═════ TASK INPUT ═════

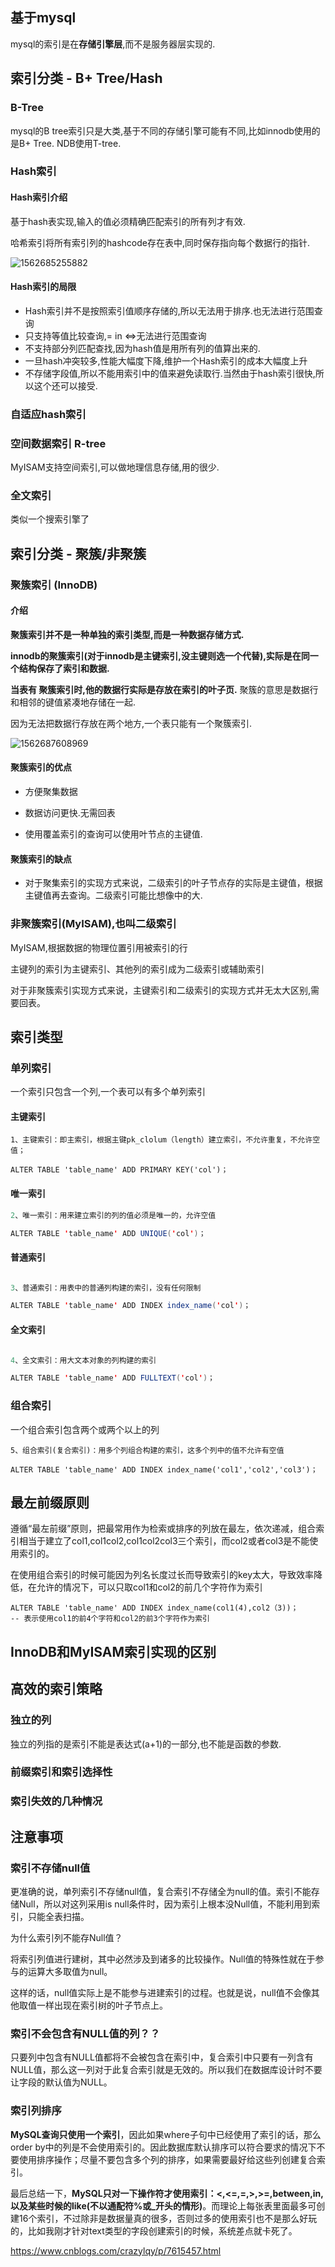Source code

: ## 基于mysql

mysql的索引是在**存储引擎层**,而不是服务器层实现的.



## 索引分类 - B+ Tree/Hash

### B-Tree

mysql的B tree索引只是大类,基于不同的存储引擎可能有不同,比如innodb使用的是B+ Tree. NDB使用T-tree.

### Hash索引

#### Hash索引介绍

基于hash表实现,输入的值必须精确匹配索引的所有列才有效.

哈希索引将所有索引列的hashcode存在表中,同时保存指向每个数据行的指针.

![1562685255882](索引/1562685255882.png)

#### Hash索引的局限

- Hash索引并不是按照索引值顺序存储的,所以无法用于排序.也无法进行范围查询
- 只支持等值比较查询,= in  <=>无法进行范围查询
- 不支持部分列匹配查找,因为hash值是用所有列的值算出来的.
- 一旦hash冲突较多,性能大幅度下降,维护一个Hash索引的成本大幅度上升
- 不存储字段值,所以不能用索引中的值来避免读取行.当然由于hash索引很快,所以这个还可以接受.

### 自适应hash索引



### 空间数据索引 R-tree

MyISAM支持空间索引,可以做地理信息存储,用的很少.

### 全文索引

类似一个搜索引擎了

## 索引分类 - 聚簇/非聚簇

### 聚簇索引 (InnoDB)

#### 介绍

**聚簇索引并不是一种单独的索引类型,而是一种数据存储方式.**

**innodb的聚簇索引(对于innodb是主键索引,没主键则选一个代替),实际是在同一个结构保存了索引和数据.**

**当表有 聚簇索引时,他的数据行实际是存放在索引的叶子页.** 聚簇的意思是数据行和相邻的键值紧凑地存储在一起.

因为无法把数据行存放在两个地方,一个表只能有一个聚簇索引.

![1562687608969](索引/1562687608969.png)



#### 聚簇索引的优点

- 方便聚集数据

- 数据访问更快.无需回表

- 使用覆盖索引的查询可以使用叶节点的主键值.

#### 聚簇索引的缺点






- 对于聚集索引的实现方式来说，二级索引的叶子节点存的实际是主键值，根据主键值再去查询。二级索引可能比想像中的大.



###  非聚簇索引(MyISAM),也叫二级索引
MyISAM,根据数据的物理位置引用被索引的行

主键列的索引为主键索引、其他列的索引成为二级索引或辅助索引

对于非聚簇索引实现方式来说，主键索引和二级索引的实现方式并无太大区别,需要回表。



## 索引类型 

### 单列索引

一个索引只包含一个列,一个表可以有多个单列索引

#### 主键索引

```mysql
1、主键索引：即主索引，根据主键pk_clolum（length）建立索引，不允许重复，不允许空值；

ALTER TABLE 'table_name' ADD PRIMARY KEY('col')；
```



#### 唯一索引

```java
2、唯一索引：用来建立索引的列的值必须是唯一的，允许空值

ALTER TABLE 'table_name' ADD UNIQUE('col')；
```



#### 普通索引

```java

3、普通索引：用表中的普通列构建的索引，没有任何限制

ALTER TABLE 'table_name' ADD INDEX index_name('col')；
```



#### 全文索引

```java

4、全文索引：用大文本对象的列构建的索引

ALTER TABLE 'table_name' ADD FULLTEXT('col')；
```



### 组合索引

一个组合索引包含两个或两个以上的列

```mysql
5、组合索引(复合索引)：用多个列组合构建的索引，这多个列中的值不允许有空值

ALTER TABLE 'table_name' ADD INDEX index_name('col1','col2','col3')；
```

## 最左前缀原则

遵循“最左前缀”原则，把最常用作为检索或排序的列放在最左，依次递减，组合索引相当于建立了col1,col1col2,col1col2col3三个索引，而col2或者col3是不能使用索引的。

在使用组合索引的时候可能因为列名长度过长而导致索引的key太大，导致效率降低，在允许的情况下，可以只取col1和col2的前几个字符作为索引

```mysql
ALTER TABLE 'table_name' ADD INDEX index_name(col1(4),col2（3))；
-- 表示使用col1的前4个字符和col2的前3个字符作为索引
```



## InnoDB和MyISAM索引实现的区别







## 高效的索引策略

### 独立的列

独立的列指的是索引不能是表达式(a+1)的一部分,也不能是函数的参数.



### 前缀索引和索引选择性





###  索引失效的几种情况







## 注意事项

### 索引不存储null值

更准确的说，单列索引不存储null值，复合索引不存储全为null的值。索引不能存储Null，所以对这列采用is null条件时，因为索引上根本没Null值，不能利用到索引，只能全表扫描。

为什么索引列不能存Null值？

将索引列值进行建树，其中必然涉及到诸多的比较操作。Null值的特殊性就在于参与的运算大多取值为null。

这样的话，null值实际上是不能参与进建索引的过程。也就是说，null值不会像其他取值一样出现在索引树的叶子节点上。



### 索引不会包含有NULL值的列？？

只要列中包含有NULL值都将不会被包含在索引中，复合索引中只要有一列含有NULL值，那么这一列对于此复合索引就是无效的。所以我们在数据库设计时不要让字段的默认值为NULL。



### 索引列排序

**MySQL查询只使用一个索引**，因此如果where子句中已经使用了索引的话，那么order by中的列是不会使用索引的。因此数据库默认排序可以符合要求的情况下不要使用排序操作；尽量不要包含多个列的排序，如果需要最好给这些列创建复合索引。



最后总结一下，**MySQL只对一下操作符才使用索引：<,<=,=,>,>=,between,in,以及某些时候的like(不以通配符%或_开头的情形)**。而理论上每张表里面最多可创建16个索引，不过除非是数据量真的很多，否则过多的使用索引也不是那么好玩的，比如我刚才针对text类型的字段创建索引的时候，系统差点就卡死了。

https://www.cnblogs.com/crazylqy/p/7615457.html









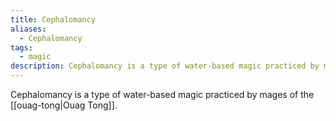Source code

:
 ```yaml
---
title: Cephalomancy
aliases:
  - Cephalomancy
tags:
  - magic
description: Cephalomancy is a type of water-based magic practiced by mages of the Ouag Tong.
---
```

Cephalomancy is a type of water-based magic practiced by mages of the [[ouag-tong|Ouag Tong]].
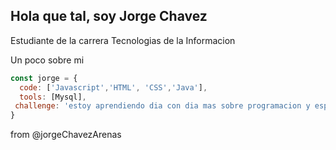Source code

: <h2> Hola que tal, soy Jorge Chavez </h2>
Estudiante de la carrera Tecnologias de la Informacion

<p> Un poco sobre mi </p>

```javascript
const jorge = {
  code: ['Javascript','HTML', 'CSS','Java'], 
  tools: [Mysql],
 challenge: 'estoy aprendiendo dia con dia mas sobre programacion y espero llegar a realizar muchos proyectos.. '
}
```
from @jorgeChavezArenas

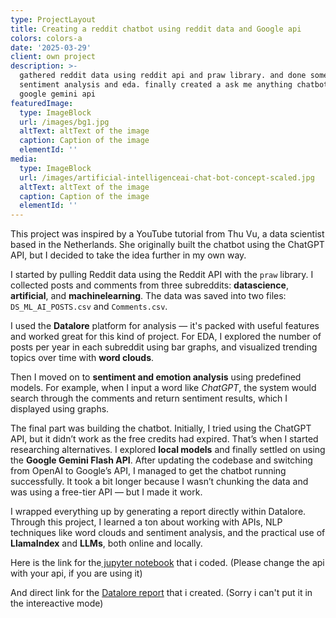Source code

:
 ```yaml
---
type: ProjectLayout
title: Creating a reddit chatbot using reddit data and Google api
colors: colors-a
date: '2025-03-29'
client: own project
description: >-
  gathered reddit data using reddit api and praw library. and done some
  sentiment analysis and eda. finally created a ask me anything chatbot with
  google gemini api
featuredImage:
  type: ImageBlock
  url: /images/bg1.jpg
  altText: altText of the image
  caption: Caption of the image
  elementId: ''
media:
  type: ImageBlock
  url: /images/artificial-intelligenceai-chat-bot-concept-scaled.jpg
  altText: altText of the image
  caption: Caption of the image
  elementId: ''
---
```

This project was inspired by a YouTube tutorial from Thu Vu, a data scientist based in the Netherlands. She originally built the chatbot using the ChatGPT API, but I decided to take the idea further in my own way.

I started by pulling Reddit data using the Reddit API with the `praw` library. I collected posts and comments from three subreddits: **datascience**, **artificial**, and **machinelearning**. The data was saved into two files: `DS_ML_AI_POSTS.csv` and `Comments.csv`.

I used the **Datalore** platform for analysis — it's packed with useful features and worked great for this kind of project. For EDA, I explored the number of posts per year in each subreddit using bar graphs, and visualized trending topics over time with **word clouds**.

Then I moved on to **sentiment and emotion analysis** using predefined models. For example, when I input a word like *ChatGPT*, the system would search through the comments and return sentiment results, which I displayed using graphs.

The final part was building the chatbot. Initially, I tried using the ChatGPT API, but it didn’t work as the free credits had expired. That’s when I started researching alternatives. I explored **local models** and finally settled on using the **Google Gemini Flash API**. After updating the codebase and switching from OpenAI to Google’s API, I managed to get the chatbot running successfully. It took a bit longer because I wasn’t chunking the data and was using a free-tier API — but I made it work.

I wrapped everything up by generating a report directly within Datalore. Through this project, I learned a ton about working with APIs, NLP techniques like word clouds and sentiment analysis, and the practical use of **LlamaIndex** and **LLMs**, both online and locally.

Here is the link for the[ jupyter notebook](https://github.com/hariharan3103/Reddit-EDA-and-Chatbot) that i coded. (Please change the api with your api, if you are using it)

And direct link for the [Datalore report](https://datalore.jetbrains.com/report/static/GNioAFYu8e593vRQh3dQmz/NhBDkDofLP6PZrLkdmx5kE) that i created. (Sorry i can't put it in the intereactive mode)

═════

* **TASK OBJECTIVE**
Copy out every line of the data in which the word "comments" is found.

* **REPLY**
I started by pulling Reddit data using the Reddit API with the `praw` library. I collected posts and comments from three subreddits: **datascience**, **artificial**, and **machinelearning**. The data was saved into two files: `DS_ML_AI_POSTS.csv` and `Comments.csv`.
Then I moved on to **sentiment and emotion analysis** using predefined models. For example, when I input a word like *ChatGPT*, the system would search through the comments and return sentiment results, which I displayed using graphs.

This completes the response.